**How to complete this task**
If a picture appears in the records below, drop it, and reproduce everything else exactly.

**Data under study**
• • •
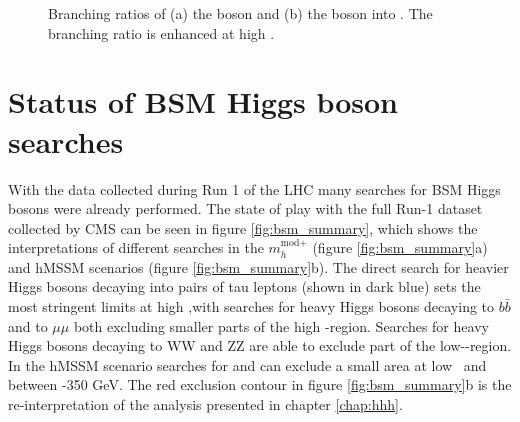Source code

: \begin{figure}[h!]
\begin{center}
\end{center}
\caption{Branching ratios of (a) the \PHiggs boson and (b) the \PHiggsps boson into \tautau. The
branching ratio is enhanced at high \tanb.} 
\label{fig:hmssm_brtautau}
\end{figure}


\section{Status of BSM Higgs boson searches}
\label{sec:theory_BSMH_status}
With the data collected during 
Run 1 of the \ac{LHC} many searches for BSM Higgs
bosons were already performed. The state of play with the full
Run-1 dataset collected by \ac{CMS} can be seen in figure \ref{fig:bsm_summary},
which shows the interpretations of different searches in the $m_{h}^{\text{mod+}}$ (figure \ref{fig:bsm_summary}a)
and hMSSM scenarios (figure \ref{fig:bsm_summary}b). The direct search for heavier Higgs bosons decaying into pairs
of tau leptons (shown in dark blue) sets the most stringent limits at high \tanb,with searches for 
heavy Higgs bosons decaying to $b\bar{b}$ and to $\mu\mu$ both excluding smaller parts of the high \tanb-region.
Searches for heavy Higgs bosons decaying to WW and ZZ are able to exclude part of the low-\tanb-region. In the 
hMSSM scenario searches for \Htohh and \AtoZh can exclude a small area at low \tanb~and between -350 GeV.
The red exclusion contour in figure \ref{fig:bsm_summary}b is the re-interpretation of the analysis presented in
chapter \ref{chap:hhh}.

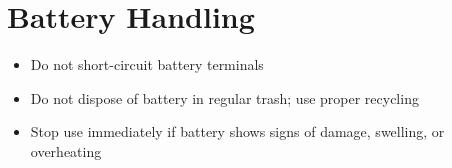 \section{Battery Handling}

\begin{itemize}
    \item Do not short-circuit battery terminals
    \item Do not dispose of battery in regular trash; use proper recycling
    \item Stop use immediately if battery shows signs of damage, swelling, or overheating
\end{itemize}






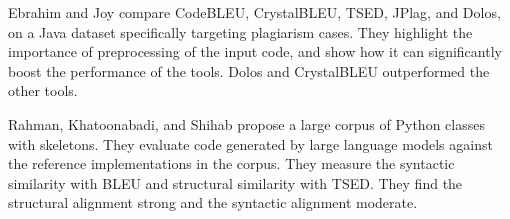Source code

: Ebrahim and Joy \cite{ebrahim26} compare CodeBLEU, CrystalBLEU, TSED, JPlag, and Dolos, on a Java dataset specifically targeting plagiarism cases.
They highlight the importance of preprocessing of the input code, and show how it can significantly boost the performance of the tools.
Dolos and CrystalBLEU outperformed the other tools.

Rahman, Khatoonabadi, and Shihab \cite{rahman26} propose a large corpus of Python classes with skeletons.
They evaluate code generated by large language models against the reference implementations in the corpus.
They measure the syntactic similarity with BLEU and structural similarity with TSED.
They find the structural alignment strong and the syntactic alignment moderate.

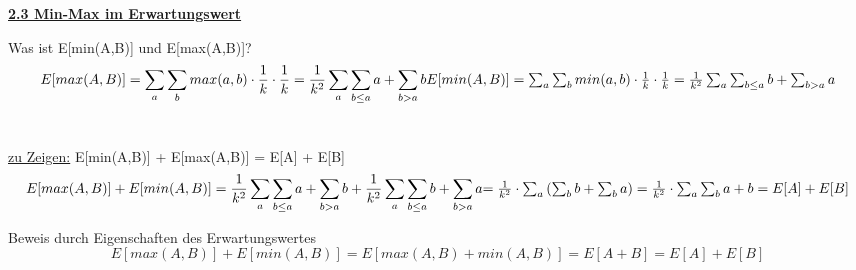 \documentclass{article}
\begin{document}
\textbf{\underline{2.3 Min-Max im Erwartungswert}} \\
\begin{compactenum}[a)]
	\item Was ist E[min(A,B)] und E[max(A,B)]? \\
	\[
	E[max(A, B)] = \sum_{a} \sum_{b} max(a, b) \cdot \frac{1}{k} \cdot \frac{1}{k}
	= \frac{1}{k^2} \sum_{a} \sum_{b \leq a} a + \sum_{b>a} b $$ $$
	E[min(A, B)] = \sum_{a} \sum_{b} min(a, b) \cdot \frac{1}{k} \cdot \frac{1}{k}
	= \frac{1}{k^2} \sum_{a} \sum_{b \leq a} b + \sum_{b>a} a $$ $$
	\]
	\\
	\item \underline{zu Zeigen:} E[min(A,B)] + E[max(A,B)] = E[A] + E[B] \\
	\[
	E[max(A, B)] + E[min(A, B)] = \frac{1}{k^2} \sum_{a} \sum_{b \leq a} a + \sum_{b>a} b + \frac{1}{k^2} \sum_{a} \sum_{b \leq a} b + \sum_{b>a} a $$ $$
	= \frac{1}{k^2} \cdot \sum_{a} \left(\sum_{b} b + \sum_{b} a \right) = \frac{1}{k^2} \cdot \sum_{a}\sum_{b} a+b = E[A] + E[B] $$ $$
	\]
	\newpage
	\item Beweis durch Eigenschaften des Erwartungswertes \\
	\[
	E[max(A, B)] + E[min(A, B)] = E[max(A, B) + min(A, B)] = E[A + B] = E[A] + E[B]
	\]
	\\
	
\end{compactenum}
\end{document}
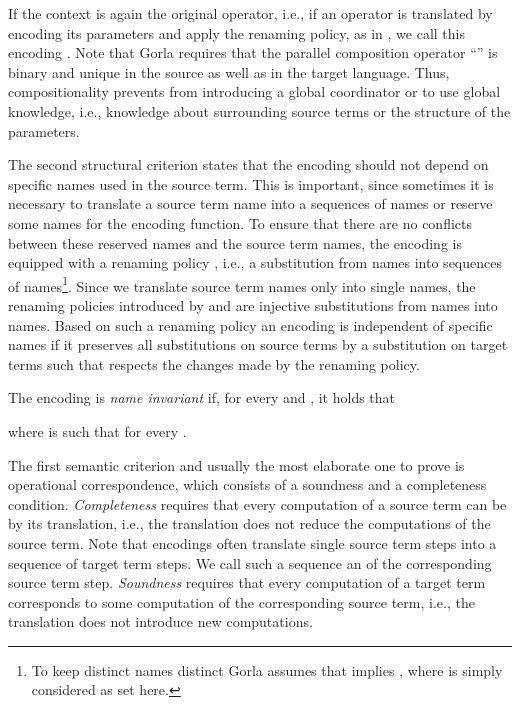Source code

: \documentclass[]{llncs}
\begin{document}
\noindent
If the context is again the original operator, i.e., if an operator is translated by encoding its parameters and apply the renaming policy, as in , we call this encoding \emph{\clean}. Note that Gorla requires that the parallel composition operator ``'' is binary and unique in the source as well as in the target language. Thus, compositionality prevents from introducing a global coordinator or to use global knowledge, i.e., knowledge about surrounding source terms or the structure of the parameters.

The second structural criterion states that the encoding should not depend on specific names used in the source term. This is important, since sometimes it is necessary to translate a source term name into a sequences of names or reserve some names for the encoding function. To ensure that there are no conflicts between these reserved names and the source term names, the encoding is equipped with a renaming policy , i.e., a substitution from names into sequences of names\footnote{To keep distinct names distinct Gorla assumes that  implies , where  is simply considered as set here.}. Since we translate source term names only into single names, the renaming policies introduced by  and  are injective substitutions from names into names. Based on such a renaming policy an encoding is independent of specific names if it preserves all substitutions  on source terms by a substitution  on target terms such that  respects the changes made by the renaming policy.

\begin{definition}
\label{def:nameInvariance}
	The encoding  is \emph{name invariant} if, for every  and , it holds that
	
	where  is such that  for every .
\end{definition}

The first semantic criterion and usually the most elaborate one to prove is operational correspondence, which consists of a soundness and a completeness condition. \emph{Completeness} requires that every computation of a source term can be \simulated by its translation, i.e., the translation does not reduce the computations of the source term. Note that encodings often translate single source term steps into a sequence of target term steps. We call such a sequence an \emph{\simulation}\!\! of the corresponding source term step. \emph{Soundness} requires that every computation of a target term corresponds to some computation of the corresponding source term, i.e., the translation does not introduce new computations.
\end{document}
• • •
**Task output**
Source code

: \begin{figure}[h!]
\begin{center}
\end{center}
\caption{Branching ratios of (a) the \PHiggs boson and (b) the \PHiggsps boson into \tautau. The
branching ratio is enhanced at high \tanb.} 
\label{fig:hmssm_brtautau}
\end{figure}


\section{Status of BSM Higgs boson searches}
\label{sec:theory_BSMH_status}
With the data collected during 
Run 1 of the \ac{LHC} many searches for BSM Higgs
bosons were already performed. The state of play with the full
Run-1 dataset collected by \ac{CMS} can be seen in figure \ref{fig:bsm_summary},
which shows the interpretations of different searches in the $m_{h}^{\text{mod+}}$ (figure \ref{fig:bsm_summary}a)
and hMSSM scenarios (figure \ref{fig:bsm_summary}b). The direct search for heavier Higgs bosons decaying into pairs
of tau leptons (shown in dark blue) sets the most stringent limits at high \tanb,with searches for 
heavy Higgs bosons decaying to $b\bar{b}$ and to $\mu\mu$ both excluding smaller parts of the high \tanb-region.
Searches for heavy Higgs bosons decaying to WW and ZZ are able to exclude part of the low-\tanb-region. In the 
hMSSM scenario searches for \Htohh and \AtoZh can exclude a small area at low \tanb~and between -350 GeV.
The red exclusion contour in figure \ref{fig:bsm_summary}b is the re-interpretation of the analysis presented in
chapter \ref{chap:hhh}.

 \section{Battery Handling}

\begin{itemize}
    \item Do not short-circuit battery terminals
    \item Do not dispose of battery in regular trash; use proper recycling
    \item Stop use immediately if battery shows signs of damage, swelling, or overheating
\end{itemize}






Source code

: Ebrahim and Joy \cite{ebrahim26} compare CodeBLEU, CrystalBLEU, TSED, JPlag, and Dolos, on a Java dataset specifically targeting plagiarism cases.
They highlight the importance of preprocessing of the input code, and show how it can significantly boost the performance of the tools.
Dolos and CrystalBLEU outperformed the other tools.

Rahman, Khatoonabadi, and Shihab \cite{rahman26} propose a large corpus of Python classes with skeletons.
They evaluate code generated by large language models against the reference implementations in the corpus.
They measure the syntactic similarity with BLEU and structural similarity with TSED.
They find the structural alignment strong and the syntactic alignment moderate.

 \documentclass{article}
\begin{document}
\textbf{\underline{2.3 Min-Max im Erwartungswert}} \\
\begin{compactenum}[a)]
	\item Was ist E[min(A,B)] und E[max(A,B)]? \\
	\[
	E[max(A, B)] = \sum_{a} \sum_{b} max(a, b) \cdot \frac{1}{k} \cdot \frac{1}{k}
	= \frac{1}{k^2} \sum_{a} \sum_{b \leq a} a + \sum_{b>a} b $$ $$
	E[min(A, B)] = \sum_{a} \sum_{b} min(a, b) \cdot \frac{1}{k} \cdot \frac{1}{k}
	= \frac{1}{k^2} \sum_{a} \sum_{b \leq a} b + \sum_{b>a} a $$ $$
	\]
	\\
	\item \underline{zu Zeigen:} E[min(A,B)] + E[max(A,B)] = E[A] + E[B] \\
	\[
	E[max(A, B)] + E[min(A, B)] = \frac{1}{k^2} \sum_{a} \sum_{b \leq a} a + \sum_{b>a} b + \frac{1}{k^2} \sum_{a} \sum_{b \leq a} b + \sum_{b>a} a $$ $$
	= \frac{1}{k^2} \cdot \sum_{a} \left(\sum_{b} b + \sum_{b} a \right) = \frac{1}{k^2} \cdot \sum_{a}\sum_{b} a+b = E[A] + E[B] $$ $$
	\]
	\newpage
	\item Beweis durch Eigenschaften des Erwartungswertes \\
	\[
	E[max(A, B)] + E[min(A, B)] = E[max(A, B) + min(A, B)] = E[A + B] = E[A] + E[B]
	\]
	\\
	
\end{compactenum}
\end{document}
Source code

: \documentclass[]{llncs}
\begin{document}
\noindent
If the context is again the original operator, i.e., if an operator is translated by encoding its parameters and apply the renaming policy, as in , we call this encoding \emph{\clean}. Note that Gorla requires that the parallel composition operator ``'' is binary and unique in the source as well as in the target language. Thus, compositionality prevents from introducing a global coordinator or to use global knowledge, i.e., knowledge about surrounding source terms or the structure of the parameters.

The second structural criterion states that the encoding should not depend on specific names used in the source term. This is important, since sometimes it is necessary to translate a source term name into a sequences of names or reserve some names for the encoding function. To ensure that there are no conflicts between these reserved names and the source term names, the encoding is equipped with a renaming policy , i.e., a substitution from names into sequences of names\footnote{To keep distinct names distinct Gorla assumes that  implies , where  is simply considered as set here.}. Since we translate source term names only into single names, the renaming policies introduced by  and  are injective substitutions from names into names. Based on such a renaming policy an encoding is independent of specific names if it preserves all substitutions  on source terms by a substitution  on target terms such that  respects the changes made by the renaming policy.

\begin{definition}
\label{def:nameInvariance}
	The encoding  is \emph{name invariant} if, for every  and , it holds that
	
	where  is such that  for every .
\end{definition}

The first semantic criterion and usually the most elaborate one to prove is operational correspondence, which consists of a soundness and a completeness condition. \emph{Completeness} requires that every computation of a source term can be \simulated by its translation, i.e., the translation does not reduce the computations of the source term. Note that encodings often translate single source term steps into a sequence of target term steps. We call such a sequence an \emph{\simulation}\!\! of the corresponding source term step. \emph{Soundness} requires that every computation of a target term corresponds to some computation of the corresponding source term, i.e., the translation does not introduce new computations.
\end{document}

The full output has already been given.